(Source data)
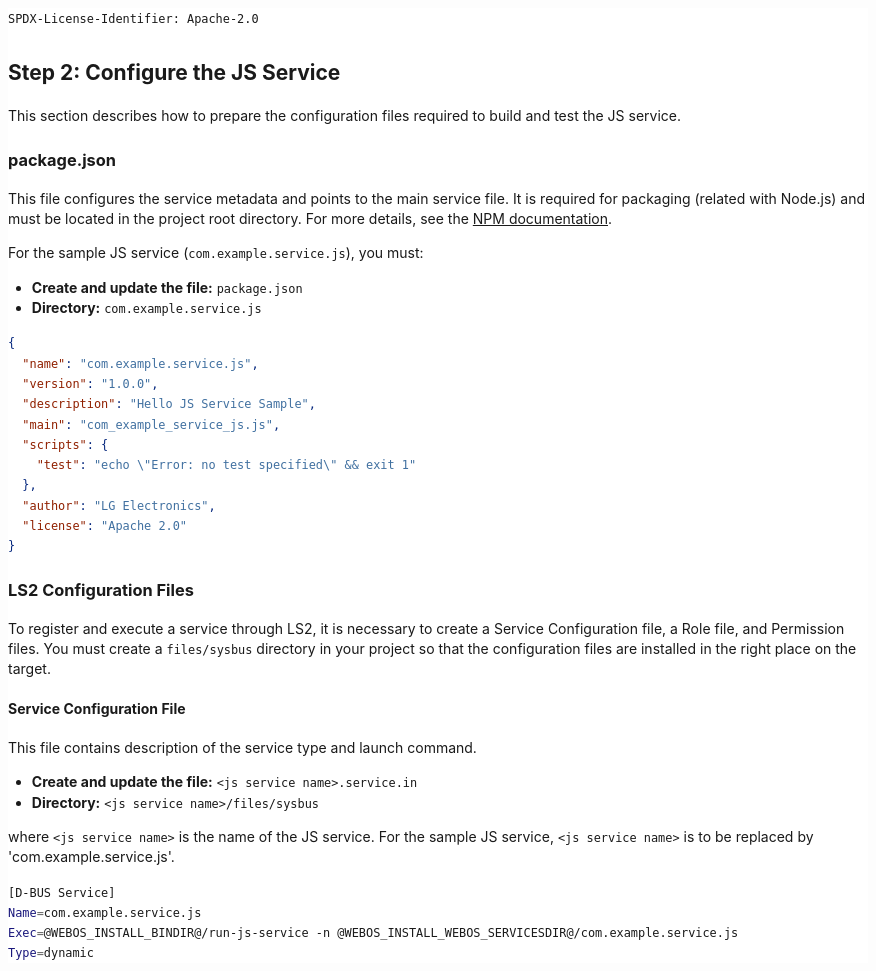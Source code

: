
 ``` plaintext
SPDX-License-Identifier: Apache-2.0
```

## Step 2: Configure the JS Service

This section describes how to prepare the configuration files required to build and test the JS service.

### package.json

This file configures the service metadata and points to the main service file. It is required for packaging (related with Node.js) and must be located in the project root directory. For more details, see the [NPM documentation](https://docs.npmjs.com/getting-started/using-a-package.json).

For the sample JS service (`com.example.service.js`), you must:

- **Create and update the file:** `package.json`
- **Directory:** `com.example.service.js`

``` json
{
  "name": "com.example.service.js",
  "version": "1.0.0",
  "description": "Hello JS Service Sample",
  "main": "com_example_service_js.js",
  "scripts": {
    "test": "echo \"Error: no test specified\" && exit 1"
  },
  "author": "LG Electronics",
  "license": "Apache 2.0"
}
```

### LS2 Configuration Files

To register and execute a service through LS2, it is necessary to create a Service Configuration file, a Role file, and Permission files. You must create a `files/sysbus` directory in your project so that the configuration files are installed in the right place on the target.

#### Service Configuration File

This file contains description of the service type and launch command.

- **Create and update the file:** `<js service name>.service.in`
- **Directory:** `<js service name>/files/sysbus`

where `<js service name>` is the name of the JS service. For the sample JS service, `<js service name>` is to be replaced by 'com.example.service.js'.

``` bash {linenos=table}
[D-BUS Service]
Name=com.example.service.js
Exec=@WEBOS_INSTALL_BINDIR@/run-js-service -n @WEBOS_INSTALL_WEBOS_SERVICESDIR@/com.example.service.js
Type=dynamic
```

WORK INSTRUCTION → Copy the records above exactly, omitting every picture.

TASK RESPONSE →
Source code

:
 ``` plaintext
SPDX-License-Identifier: Apache-2.0
```

## Step 2: Configure the JS Service

This section describes how to prepare the configuration files required to build and test the JS service.

### package.json

This file configures the service metadata and points to the main service file. It is required for packaging (related with Node.js) and must be located in the project root directory. For more details, see the [NPM documentation](https://docs.npmjs.com/getting-started/using-a-package.json).

For the sample JS service (`com.example.service.js`), you must:

- **Create and update the file:** `package.json`
- **Directory:** `com.example.service.js`

``` json
{
  "name": "com.example.service.js",
  "version": "1.0.0",
  "description": "Hello JS Service Sample",
  "main": "com_example_service_js.js",
  "scripts": {
    "test": "echo \"Error: no test specified\" && exit 1"
  },
  "author": "LG Electronics",
  "license": "Apache 2.0"
}
```

### LS2 Configuration Files

To register and execute a service through LS2, it is necessary to create a Service Configuration file, a Role file, and Permission files. You must create a `files/sysbus` directory in your project so that the configuration files are installed in the right place on the target.

#### Service Configuration File

This file contains description of the service type and launch command.

- **Create and update the file:** `<js service name>.service.in`
- **Directory:** `<js service name>/files/sysbus`

where `<js service name>` is the name of the JS service. For the sample JS service, `<js service name>` is to be replaced by 'com.example.service.js'.

``` bash {linenos=table}
[D-BUS Service]
Name=com.example.service.js
Exec=@WEBOS_INSTALL_BINDIR@/run-js-service -n @WEBOS_INSTALL_WEBOS_SERVICESDIR@/com.example.service.js
Type=dynamic
```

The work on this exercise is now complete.